Item 2.04 Triggering Events That Accelerate or Increase a Direct Financial Obligation or an Obligation under an Off-Balance Sheet Arrangement.
Ciber, Inc. (the “Company”) has entered into Amendment No. 10 (the “Amendment”), effective January 31, 2017, with Wells Fargo Bank NA, (“Wells Fargo”), the lender under the Company’s Asset Based Lending Facility (the “Credit Facility”). As previously disclosed, the Company and Wells Fargo agreed that the Company would be required to receive a letter of intent by January 15, 2017 for, and, by January 31, 2017, close a potential refinancing, refinancing, or any merger, acquisition, joint venture, divestiture, or other disposition of some or all of the assets of the Company (a “Financial Transaction”) with aggregate proceeds of at least $25 million. The Amendment provides for alternate milestones as follows: (1) a requirement that the Company accept and deliver to Wells Fargo two or more letters of intent or expressions of interest concerning a Financial Transaction with net proceeds sufficient to repay all of the outstanding balance under the Credit Facility on or before February 11, 2017, which requirement the Company has satisfied, (2) a requirement that Wells Fargo be satisfied in its discretion that the Company and the applicable counterparties remain in actives, timely and good faith negotiations and documentation concerning the Financial Transactions with net proceeds sufficient to repay all of the outstanding balance under the credit facility, and (3) a requirement that the Company consummate Financial Transaction(s) and permanently repay all of the outstanding balance under the Credit Facility on or before February 28, 2017, which is an acceleration of the May 7, 2017 maturity date otherwise applicable under the Credit Facility. As of September 30, 2016, the outstanding balance on the Company’s Credit Facility was $39.7 million.

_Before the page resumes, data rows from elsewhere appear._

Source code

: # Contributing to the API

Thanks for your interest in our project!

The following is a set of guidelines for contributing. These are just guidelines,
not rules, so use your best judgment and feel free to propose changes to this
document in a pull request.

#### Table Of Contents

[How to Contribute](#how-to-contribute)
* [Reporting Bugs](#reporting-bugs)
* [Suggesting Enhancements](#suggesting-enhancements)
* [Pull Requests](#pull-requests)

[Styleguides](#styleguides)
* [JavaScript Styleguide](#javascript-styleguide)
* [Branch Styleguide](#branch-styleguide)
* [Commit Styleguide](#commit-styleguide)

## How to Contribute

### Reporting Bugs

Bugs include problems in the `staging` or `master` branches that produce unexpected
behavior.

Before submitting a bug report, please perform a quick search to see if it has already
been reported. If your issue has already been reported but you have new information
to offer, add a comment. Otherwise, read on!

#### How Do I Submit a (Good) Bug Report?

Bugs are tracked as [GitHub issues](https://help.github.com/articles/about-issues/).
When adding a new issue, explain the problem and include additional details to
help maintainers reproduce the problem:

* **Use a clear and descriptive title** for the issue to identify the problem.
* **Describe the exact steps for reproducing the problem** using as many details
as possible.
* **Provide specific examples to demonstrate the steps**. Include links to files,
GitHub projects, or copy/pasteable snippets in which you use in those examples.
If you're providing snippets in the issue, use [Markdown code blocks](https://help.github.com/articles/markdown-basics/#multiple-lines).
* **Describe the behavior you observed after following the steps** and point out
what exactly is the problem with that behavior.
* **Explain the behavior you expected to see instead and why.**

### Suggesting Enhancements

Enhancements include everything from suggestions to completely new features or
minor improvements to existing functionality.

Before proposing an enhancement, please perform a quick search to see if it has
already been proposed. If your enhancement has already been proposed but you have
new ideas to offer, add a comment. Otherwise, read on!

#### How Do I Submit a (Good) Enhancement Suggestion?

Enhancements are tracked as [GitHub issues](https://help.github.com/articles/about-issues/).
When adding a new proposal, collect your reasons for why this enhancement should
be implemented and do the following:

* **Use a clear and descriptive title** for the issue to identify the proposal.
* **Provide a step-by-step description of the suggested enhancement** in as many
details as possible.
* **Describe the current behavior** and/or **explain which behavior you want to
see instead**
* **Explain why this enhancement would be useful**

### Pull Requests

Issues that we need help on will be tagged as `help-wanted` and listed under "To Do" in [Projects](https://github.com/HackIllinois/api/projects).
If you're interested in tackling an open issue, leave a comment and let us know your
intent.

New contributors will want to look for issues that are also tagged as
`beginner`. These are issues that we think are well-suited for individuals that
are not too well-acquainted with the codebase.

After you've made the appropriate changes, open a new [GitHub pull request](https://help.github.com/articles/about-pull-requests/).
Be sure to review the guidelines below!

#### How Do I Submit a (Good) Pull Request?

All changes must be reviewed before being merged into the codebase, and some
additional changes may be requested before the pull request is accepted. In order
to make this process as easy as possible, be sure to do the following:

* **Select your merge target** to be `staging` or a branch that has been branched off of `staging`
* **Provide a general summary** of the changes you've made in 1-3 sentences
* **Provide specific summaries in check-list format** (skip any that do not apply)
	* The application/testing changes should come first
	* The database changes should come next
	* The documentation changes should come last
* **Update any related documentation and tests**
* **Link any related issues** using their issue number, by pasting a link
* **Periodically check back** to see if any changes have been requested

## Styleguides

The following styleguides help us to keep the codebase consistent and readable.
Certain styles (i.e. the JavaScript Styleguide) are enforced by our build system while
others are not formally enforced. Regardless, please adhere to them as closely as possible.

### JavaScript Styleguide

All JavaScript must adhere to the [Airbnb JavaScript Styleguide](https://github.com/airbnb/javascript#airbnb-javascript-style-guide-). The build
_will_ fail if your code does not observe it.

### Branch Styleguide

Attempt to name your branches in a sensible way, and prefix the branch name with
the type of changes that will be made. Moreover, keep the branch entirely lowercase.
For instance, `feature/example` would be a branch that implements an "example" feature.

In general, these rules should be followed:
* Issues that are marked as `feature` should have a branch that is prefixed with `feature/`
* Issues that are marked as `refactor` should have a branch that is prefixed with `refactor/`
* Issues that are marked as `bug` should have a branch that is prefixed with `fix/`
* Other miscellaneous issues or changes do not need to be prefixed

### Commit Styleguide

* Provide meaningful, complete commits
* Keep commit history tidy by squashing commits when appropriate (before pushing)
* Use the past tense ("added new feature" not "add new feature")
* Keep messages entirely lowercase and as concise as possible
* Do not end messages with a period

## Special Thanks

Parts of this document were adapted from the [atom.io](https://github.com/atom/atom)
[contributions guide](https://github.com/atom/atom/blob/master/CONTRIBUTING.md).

The Amendment also adds or modifies conditions regarding, among other things, (1) limitations on the Company’s ability to borrow under the Credit Facility for amounts beyond accrued expenses in the cash forecast provided weekly to Wells Fargo, (2) a reduction in the Availability Block under the Credit Facility, which amount increases weekly up to and through February 26, 2017 and is also increased by portions of net proceeds from certain divestitures, a potential credit financing in Spain, and from accounts settled for less than face value, and (3) an $1.2 million increase on the cap on the limitation in the amount of intercompany advances the Company can make to fund the working capital needs of its international operations. Capitalized terms used but not otherwise defined in these Items 1.01 and 2.04 to this Current Report on Form 8-K shall have the meanings given them in the Amendment, or the Credit Agreement, as applicable. The foregoing description of the Amendment is qualified in its entirety by reference to the Amendment, to be filed as an exhibit to the Company’s next Annual Report on Form 10-K.